• EXERCISE:
The answer is all of the data, repeated exactly.

• RECORDS TO PROCESS:
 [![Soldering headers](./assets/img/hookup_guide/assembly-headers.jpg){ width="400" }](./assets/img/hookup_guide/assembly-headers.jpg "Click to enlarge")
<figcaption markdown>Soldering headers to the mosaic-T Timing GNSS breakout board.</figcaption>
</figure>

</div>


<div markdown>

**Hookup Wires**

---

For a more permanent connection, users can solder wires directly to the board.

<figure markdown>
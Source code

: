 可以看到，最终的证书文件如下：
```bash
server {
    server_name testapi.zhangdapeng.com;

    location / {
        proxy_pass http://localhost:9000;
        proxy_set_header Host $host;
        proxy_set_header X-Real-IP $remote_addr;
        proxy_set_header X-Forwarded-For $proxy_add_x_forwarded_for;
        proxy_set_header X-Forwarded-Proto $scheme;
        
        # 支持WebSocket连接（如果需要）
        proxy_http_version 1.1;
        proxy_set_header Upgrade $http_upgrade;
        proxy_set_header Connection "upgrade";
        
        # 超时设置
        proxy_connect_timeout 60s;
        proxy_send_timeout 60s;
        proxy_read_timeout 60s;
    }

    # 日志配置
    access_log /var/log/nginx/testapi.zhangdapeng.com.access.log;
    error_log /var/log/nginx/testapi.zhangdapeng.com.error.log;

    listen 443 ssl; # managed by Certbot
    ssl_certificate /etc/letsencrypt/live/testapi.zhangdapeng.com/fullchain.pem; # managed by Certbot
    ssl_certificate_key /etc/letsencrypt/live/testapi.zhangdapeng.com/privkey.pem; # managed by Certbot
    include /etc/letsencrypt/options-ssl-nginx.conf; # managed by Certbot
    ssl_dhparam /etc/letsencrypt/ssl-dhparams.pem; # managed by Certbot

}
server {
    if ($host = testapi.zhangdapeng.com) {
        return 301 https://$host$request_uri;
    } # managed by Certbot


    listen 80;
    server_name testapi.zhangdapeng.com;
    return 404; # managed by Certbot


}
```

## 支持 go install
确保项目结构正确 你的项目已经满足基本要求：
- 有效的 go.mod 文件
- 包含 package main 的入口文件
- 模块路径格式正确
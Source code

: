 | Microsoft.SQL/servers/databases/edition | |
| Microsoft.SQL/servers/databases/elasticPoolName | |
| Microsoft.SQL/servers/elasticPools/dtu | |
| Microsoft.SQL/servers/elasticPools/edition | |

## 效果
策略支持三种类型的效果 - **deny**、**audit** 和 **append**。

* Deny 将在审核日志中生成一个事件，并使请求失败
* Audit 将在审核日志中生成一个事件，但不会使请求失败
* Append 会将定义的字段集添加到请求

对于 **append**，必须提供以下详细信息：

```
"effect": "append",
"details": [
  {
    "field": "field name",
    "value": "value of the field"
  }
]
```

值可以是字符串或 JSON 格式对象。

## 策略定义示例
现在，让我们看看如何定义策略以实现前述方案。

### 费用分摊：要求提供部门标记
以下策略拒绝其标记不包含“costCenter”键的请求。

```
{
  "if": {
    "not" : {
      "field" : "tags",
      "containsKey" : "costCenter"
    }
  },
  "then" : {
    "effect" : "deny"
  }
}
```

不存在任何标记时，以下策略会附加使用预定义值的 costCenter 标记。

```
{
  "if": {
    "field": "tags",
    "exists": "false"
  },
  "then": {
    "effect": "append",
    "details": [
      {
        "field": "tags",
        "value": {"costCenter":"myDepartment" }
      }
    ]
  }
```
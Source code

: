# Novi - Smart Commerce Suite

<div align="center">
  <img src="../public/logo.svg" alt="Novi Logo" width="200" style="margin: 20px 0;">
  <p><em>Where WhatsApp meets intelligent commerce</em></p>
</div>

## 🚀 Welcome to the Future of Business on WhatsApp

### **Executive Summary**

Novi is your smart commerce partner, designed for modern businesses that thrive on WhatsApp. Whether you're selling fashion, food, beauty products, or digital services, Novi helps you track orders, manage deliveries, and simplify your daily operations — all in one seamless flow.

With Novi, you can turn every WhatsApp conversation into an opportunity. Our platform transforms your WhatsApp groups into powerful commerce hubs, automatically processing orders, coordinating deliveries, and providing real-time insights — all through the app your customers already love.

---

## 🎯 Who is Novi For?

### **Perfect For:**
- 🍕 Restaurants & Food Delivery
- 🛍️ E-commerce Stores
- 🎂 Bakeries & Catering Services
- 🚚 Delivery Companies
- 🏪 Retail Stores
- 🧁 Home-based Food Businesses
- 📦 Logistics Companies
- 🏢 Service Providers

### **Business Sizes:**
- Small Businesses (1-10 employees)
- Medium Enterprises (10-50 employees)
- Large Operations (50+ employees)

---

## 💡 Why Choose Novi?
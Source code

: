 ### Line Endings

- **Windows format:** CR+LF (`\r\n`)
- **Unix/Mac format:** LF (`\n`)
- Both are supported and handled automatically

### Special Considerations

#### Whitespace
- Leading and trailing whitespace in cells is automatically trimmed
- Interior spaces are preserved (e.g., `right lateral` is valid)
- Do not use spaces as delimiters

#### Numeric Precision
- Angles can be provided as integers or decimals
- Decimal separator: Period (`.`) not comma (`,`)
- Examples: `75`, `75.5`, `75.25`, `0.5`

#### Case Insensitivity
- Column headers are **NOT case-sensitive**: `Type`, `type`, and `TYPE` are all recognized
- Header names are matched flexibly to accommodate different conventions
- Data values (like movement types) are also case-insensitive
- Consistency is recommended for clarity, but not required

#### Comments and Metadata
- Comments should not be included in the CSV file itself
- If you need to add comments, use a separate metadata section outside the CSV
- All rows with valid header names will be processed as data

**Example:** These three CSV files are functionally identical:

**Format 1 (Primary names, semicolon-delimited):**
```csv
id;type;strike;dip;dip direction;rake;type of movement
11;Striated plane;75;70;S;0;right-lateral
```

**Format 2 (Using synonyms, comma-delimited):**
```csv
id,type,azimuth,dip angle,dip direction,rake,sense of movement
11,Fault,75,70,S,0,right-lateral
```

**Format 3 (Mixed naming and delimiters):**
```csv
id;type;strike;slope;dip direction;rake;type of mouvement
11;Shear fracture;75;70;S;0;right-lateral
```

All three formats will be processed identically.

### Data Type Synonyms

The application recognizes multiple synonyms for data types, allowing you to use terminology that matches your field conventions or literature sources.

• RESPONSE FOR THIS EXERCISE:
 [![Soldering headers](./assets/img/hookup_guide/assembly-headers.jpg){ width="400" }](./assets/img/hookup_guide/assembly-headers.jpg "Click to enlarge")
<figcaption markdown>Soldering headers to the mosaic-T Timing GNSS breakout board.</figcaption>
</figure>

</div>


<div markdown>

**Hookup Wires**

---

For a more permanent connection, users can solder wires directly to the board.

<figure markdown>
Source code

: 可以看到，最终的证书文件如下：
```bash
server {
    server_name testapi.zhangdapeng.com;

    location / {
        proxy_pass http://localhost:9000;
        proxy_set_header Host $host;
        proxy_set_header X-Real-IP $remote_addr;
        proxy_set_header X-Forwarded-For $proxy_add_x_forwarded_for;
        proxy_set_header X-Forwarded-Proto $scheme;
        
        # 支持WebSocket连接（如果需要）
        proxy_http_version 1.1;
        proxy_set_header Upgrade $http_upgrade;
        proxy_set_header Connection "upgrade";
        
        # 超时设置
        proxy_connect_timeout 60s;
        proxy_send_timeout 60s;
        proxy_read_timeout 60s;
    }

    # 日志配置
    access_log /var/log/nginx/testapi.zhangdapeng.com.access.log;
    error_log /var/log/nginx/testapi.zhangdapeng.com.error.log;

    listen 443 ssl; # managed by Certbot
    ssl_certificate /etc/letsencrypt/live/testapi.zhangdapeng.com/fullchain.pem; # managed by Certbot
    ssl_certificate_key /etc/letsencrypt/live/testapi.zhangdapeng.com/privkey.pem; # managed by Certbot
    include /etc/letsencrypt/options-ssl-nginx.conf; # managed by Certbot
    ssl_dhparam /etc/letsencrypt/ssl-dhparams.pem; # managed by Certbot

}
server {
    if ($host = testapi.zhangdapeng.com) {
        return 301 https://$host$request_uri;
    } # managed by Certbot


    listen 80;
    server_name testapi.zhangdapeng.com;
    return 404; # managed by Certbot


}
```

## 支持 go install
确保项目结构正确 你的项目已经满足基本要求：
- 有效的 go.mod 文件
- 包含 package main 的入口文件
- 模块路径格式正确
Source code

: | Microsoft.SQL/servers/databases/edition | |
| Microsoft.SQL/servers/databases/elasticPoolName | |
| Microsoft.SQL/servers/elasticPools/dtu | |
| Microsoft.SQL/servers/elasticPools/edition | |

## 效果
策略支持三种类型的效果 - **deny**、**audit** 和 **append**。

* Deny 将在审核日志中生成一个事件，并使请求失败
* Audit 将在审核日志中生成一个事件，但不会使请求失败
* Append 会将定义的字段集添加到请求

对于 **append**，必须提供以下详细信息：

```
"effect": "append",
"details": [
  {
    "field": "field name",
    "value": "value of the field"
  }
]
```

值可以是字符串或 JSON 格式对象。

## 策略定义示例
现在，让我们看看如何定义策略以实现前述方案。

### 费用分摊：要求提供部门标记
以下策略拒绝其标记不包含“costCenter”键的请求。

```
{
  "if": {
    "not" : {
      "field" : "tags",
      "containsKey" : "costCenter"
    }
  },
  "then" : {
    "effect" : "deny"
  }
}
```

不存在任何标记时，以下策略会附加使用预定义值的 costCenter 标记。

```
{
  "if": {
    "field": "tags",
    "exists": "false"
  },
  "then": {
    "effect": "append",
    "details": [
      {
        "field": "tags",
        "value": {"costCenter":"myDepartment" }
      }
    ]
  }
```
Source code

:# Novi - Smart Commerce Suite

<div align="center">
  <img src="../public/logo.svg" alt="Novi Logo" width="200" style="margin: 20px 0;">
  <p><em>Where WhatsApp meets intelligent commerce</em></p>
</div>

## 🚀 Welcome to the Future of Business on WhatsApp

### **Executive Summary**

Novi is your smart commerce partner, designed for modern businesses that thrive on WhatsApp. Whether you're selling fashion, food, beauty products, or digital services, Novi helps you track orders, manage deliveries, and simplify your daily operations — all in one seamless flow.

With Novi, you can turn every WhatsApp conversation into an opportunity. Our platform transforms your WhatsApp groups into powerful commerce hubs, automatically processing orders, coordinating deliveries, and providing real-time insights — all through the app your customers already love.

---

## 🎯 Who is Novi For?

### **Perfect For:**
- 🍕 Restaurants & Food Delivery
- 🛍️ E-commerce Stores
- 🎂 Bakeries & Catering Services
- 🚚 Delivery Companies
- 🏪 Retail Stores
- 🧁 Home-based Food Businesses
- 📦 Logistics Companies
- 🏢 Service Providers

### **Business Sizes:**
- Small Businesses (1-10 employees)
- Medium Enterprises (10-50 employees)
- Large Operations (50+ employees)

---

## 💡 Why Choose Novi?
Source code

: ### Line Endings

- **Windows format:** CR+LF (`\r\n`)
- **Unix/Mac format:** LF (`\n`)
- Both are supported and handled automatically

### Special Considerations

#### Whitespace
- Leading and trailing whitespace in cells is automatically trimmed
- Interior spaces are preserved (e.g., `right lateral` is valid)
- Do not use spaces as delimiters

#### Numeric Precision
- Angles can be provided as integers or decimals
- Decimal separator: Period (`.`) not comma (`,`)
- Examples: `75`, `75.5`, `75.25`, `0.5`

#### Case Insensitivity
- Column headers are **NOT case-sensitive**: `Type`, `type`, and `TYPE` are all recognized
- Header names are matched flexibly to accommodate different conventions
- Data values (like movement types) are also case-insensitive
- Consistency is recommended for clarity, but not required

#### Comments and Metadata
- Comments should not be included in the CSV file itself
- If you need to add comments, use a separate metadata section outside the CSV
- All rows with valid header names will be processed as data

**Example:** These three CSV files are functionally identical:

**Format 1 (Primary names, semicolon-delimited):**
```csv
id;type;strike;dip;dip direction;rake;type of movement
11;Striated plane;75;70;S;0;right-lateral
```

**Format 2 (Using synonyms, comma-delimited):**
```csv
id,type,azimuth,dip angle,dip direction,rake,sense of movement
11,Fault,75,70,S,0,right-lateral
```

**Format 3 (Mixed naming and delimiters):**
```csv
id;type;strike;slope;dip direction;rake;type of mouvement
11;Shear fracture;75;70;S;0;right-lateral
```

All three formats will be processed identically.

### Data Type Synonyms

The application recognizes multiple synonyms for data types, allowing you to use terminology that matches your field conventions or literature sources.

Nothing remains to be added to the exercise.